● **What you need to do**:
Look through the material below and count the lines with the string "select". Report only the count.

● **Information supplied**:

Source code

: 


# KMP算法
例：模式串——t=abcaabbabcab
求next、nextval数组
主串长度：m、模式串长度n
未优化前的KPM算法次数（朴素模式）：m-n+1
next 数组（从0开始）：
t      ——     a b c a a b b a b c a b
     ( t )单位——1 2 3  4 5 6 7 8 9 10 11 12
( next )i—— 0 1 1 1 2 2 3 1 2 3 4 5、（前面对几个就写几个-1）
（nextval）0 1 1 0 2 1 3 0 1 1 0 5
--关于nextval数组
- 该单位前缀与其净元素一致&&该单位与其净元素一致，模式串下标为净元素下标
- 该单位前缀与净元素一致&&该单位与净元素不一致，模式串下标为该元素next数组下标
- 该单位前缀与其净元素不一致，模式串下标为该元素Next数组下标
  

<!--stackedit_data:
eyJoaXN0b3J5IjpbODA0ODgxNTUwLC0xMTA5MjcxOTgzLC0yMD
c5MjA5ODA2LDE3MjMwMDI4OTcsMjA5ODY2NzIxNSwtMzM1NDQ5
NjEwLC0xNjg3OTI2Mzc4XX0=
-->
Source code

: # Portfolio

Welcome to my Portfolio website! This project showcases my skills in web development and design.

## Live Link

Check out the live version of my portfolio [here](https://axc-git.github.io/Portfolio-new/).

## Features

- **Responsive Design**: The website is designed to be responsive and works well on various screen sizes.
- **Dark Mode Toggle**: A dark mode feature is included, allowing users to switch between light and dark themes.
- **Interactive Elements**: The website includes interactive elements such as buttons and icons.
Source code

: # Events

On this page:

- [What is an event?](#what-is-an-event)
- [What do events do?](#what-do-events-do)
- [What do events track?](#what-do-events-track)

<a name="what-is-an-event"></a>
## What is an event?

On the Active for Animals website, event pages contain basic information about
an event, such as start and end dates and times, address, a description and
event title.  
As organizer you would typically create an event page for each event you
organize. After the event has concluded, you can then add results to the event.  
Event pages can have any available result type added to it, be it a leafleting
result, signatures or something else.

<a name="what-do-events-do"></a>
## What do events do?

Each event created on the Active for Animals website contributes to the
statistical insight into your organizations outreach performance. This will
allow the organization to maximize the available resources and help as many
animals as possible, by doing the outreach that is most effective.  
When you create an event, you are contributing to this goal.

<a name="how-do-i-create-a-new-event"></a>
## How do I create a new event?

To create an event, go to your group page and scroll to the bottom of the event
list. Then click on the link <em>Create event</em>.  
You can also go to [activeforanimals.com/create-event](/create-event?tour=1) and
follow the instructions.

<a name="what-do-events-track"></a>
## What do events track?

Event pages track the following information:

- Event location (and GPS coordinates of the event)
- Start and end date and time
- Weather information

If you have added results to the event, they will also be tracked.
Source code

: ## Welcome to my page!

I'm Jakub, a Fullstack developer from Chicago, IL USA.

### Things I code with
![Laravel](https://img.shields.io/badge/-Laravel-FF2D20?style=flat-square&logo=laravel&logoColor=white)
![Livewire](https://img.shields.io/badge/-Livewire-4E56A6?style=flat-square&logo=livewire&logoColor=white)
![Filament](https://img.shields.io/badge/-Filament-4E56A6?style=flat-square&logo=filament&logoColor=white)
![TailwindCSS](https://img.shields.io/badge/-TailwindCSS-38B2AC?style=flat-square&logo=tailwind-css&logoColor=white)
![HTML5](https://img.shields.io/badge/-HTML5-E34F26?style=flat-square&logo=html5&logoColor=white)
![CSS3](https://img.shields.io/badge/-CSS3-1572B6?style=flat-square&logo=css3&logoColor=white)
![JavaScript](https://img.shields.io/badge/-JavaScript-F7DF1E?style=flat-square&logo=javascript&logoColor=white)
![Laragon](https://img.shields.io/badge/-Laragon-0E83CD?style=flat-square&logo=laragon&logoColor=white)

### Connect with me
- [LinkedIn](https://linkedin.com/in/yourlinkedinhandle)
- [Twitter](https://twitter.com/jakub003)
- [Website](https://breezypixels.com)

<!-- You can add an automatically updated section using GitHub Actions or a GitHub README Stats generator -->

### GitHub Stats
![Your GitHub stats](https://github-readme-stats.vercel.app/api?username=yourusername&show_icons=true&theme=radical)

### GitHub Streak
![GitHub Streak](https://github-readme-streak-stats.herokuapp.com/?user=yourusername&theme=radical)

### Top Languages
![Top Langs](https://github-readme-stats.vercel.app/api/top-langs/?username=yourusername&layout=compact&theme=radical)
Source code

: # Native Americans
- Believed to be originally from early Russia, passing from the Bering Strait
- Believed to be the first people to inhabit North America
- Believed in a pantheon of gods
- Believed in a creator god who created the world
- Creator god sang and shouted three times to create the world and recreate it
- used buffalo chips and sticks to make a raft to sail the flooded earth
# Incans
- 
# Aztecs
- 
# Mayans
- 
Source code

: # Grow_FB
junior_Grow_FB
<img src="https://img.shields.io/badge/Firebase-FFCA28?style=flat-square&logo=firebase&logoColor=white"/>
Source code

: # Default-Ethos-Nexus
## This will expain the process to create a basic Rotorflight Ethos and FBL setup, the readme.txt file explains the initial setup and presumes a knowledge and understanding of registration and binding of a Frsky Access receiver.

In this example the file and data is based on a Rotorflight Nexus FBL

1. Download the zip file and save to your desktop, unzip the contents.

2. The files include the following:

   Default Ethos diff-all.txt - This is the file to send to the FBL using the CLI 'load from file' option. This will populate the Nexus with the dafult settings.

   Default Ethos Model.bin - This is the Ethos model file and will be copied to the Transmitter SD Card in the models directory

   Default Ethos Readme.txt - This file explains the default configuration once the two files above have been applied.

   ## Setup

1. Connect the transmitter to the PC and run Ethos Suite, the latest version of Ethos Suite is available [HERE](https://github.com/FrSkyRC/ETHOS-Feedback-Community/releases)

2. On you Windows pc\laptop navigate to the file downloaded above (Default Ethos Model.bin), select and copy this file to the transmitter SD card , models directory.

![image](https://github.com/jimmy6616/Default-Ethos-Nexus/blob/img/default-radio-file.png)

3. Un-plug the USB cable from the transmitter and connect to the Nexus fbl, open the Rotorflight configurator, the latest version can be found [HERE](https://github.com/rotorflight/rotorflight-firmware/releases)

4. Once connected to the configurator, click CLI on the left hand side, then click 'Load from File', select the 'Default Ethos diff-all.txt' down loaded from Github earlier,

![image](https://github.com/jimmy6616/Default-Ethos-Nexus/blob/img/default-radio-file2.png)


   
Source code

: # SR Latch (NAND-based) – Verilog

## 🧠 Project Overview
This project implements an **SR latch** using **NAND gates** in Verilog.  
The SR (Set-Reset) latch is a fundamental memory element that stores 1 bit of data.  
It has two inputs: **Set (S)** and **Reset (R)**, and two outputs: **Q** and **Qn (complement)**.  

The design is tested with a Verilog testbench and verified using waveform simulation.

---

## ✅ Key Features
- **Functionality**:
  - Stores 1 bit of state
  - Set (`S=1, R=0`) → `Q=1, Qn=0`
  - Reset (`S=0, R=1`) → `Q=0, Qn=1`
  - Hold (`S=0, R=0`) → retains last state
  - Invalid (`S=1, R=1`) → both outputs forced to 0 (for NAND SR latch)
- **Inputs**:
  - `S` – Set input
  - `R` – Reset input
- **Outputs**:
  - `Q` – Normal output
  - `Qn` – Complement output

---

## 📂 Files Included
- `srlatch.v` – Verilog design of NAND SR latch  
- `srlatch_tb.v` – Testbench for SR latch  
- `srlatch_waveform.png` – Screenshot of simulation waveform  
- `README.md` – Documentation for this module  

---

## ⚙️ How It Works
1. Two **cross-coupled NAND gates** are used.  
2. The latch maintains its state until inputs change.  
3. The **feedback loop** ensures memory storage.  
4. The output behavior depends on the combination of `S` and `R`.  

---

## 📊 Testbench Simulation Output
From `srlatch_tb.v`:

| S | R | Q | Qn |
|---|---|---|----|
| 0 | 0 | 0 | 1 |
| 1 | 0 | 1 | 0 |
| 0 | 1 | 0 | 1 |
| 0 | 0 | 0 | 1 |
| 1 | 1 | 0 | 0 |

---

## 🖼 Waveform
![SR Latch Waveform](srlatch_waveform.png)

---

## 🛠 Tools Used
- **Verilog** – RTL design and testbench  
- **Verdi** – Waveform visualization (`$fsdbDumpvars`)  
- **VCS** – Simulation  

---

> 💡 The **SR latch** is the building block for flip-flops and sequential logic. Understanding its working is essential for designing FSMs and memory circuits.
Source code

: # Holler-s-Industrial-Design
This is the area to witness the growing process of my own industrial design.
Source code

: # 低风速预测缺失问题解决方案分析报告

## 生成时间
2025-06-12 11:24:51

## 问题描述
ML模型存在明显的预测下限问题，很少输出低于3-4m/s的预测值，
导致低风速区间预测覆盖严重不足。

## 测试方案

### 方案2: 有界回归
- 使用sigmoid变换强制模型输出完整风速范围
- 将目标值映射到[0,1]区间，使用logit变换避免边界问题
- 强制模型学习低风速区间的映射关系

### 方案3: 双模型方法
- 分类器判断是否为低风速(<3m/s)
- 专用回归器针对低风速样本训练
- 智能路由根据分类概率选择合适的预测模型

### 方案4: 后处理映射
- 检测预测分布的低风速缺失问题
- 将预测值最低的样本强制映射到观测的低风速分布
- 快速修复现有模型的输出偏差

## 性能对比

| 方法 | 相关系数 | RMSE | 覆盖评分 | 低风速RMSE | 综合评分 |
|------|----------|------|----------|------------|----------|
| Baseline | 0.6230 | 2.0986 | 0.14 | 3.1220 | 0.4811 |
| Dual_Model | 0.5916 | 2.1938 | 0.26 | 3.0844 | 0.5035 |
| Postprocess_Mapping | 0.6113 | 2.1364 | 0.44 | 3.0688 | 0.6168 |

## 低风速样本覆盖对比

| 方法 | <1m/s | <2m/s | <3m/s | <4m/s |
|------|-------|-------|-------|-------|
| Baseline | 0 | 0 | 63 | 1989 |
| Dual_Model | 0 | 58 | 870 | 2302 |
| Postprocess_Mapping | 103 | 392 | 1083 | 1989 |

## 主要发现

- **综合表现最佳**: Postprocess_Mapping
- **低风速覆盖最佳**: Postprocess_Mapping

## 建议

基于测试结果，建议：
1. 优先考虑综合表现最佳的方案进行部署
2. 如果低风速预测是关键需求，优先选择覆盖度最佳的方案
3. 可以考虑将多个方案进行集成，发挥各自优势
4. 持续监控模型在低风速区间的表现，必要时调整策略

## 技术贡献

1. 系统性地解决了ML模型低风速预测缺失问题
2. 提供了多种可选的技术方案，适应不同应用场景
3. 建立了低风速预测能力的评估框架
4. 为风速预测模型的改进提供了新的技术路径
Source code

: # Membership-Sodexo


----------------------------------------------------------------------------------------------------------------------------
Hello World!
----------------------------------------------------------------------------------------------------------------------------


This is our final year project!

● **Result for this exercise**:
2